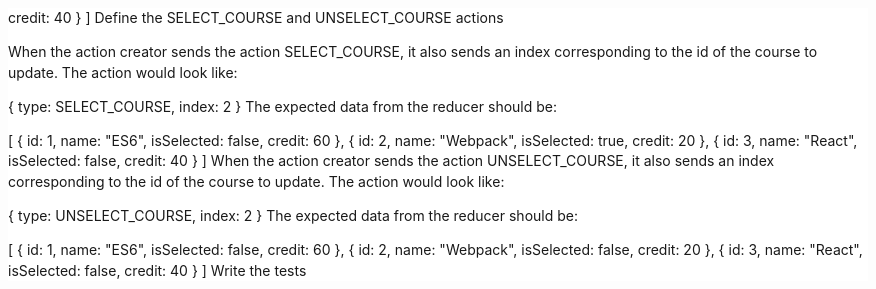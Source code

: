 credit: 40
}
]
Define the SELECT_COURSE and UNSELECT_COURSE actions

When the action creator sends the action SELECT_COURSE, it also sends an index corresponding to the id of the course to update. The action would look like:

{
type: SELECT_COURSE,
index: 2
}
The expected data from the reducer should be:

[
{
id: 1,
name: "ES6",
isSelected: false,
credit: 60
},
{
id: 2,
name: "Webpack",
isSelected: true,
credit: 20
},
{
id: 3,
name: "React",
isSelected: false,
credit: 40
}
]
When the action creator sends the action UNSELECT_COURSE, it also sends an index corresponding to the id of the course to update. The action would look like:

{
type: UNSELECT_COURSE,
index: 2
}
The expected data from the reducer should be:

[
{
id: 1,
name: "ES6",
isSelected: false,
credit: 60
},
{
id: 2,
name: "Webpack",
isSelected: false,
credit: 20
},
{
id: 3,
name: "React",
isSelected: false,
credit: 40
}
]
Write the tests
☆ ☆ ☆
» **EXERCISE DETAILS**:
Copy each line of the data that contains the word "update", leaving the other lines out.

» **RESULT OF THE EXERCISE**:
When the action creator sends the action SELECT_COURSE, it also sends an index corresponding to the id of the course to update. The action would look like:
When the action creator sends the action UNSELECT_COURSE, it also sends an index corresponding to the id of the course to update. The action would look like:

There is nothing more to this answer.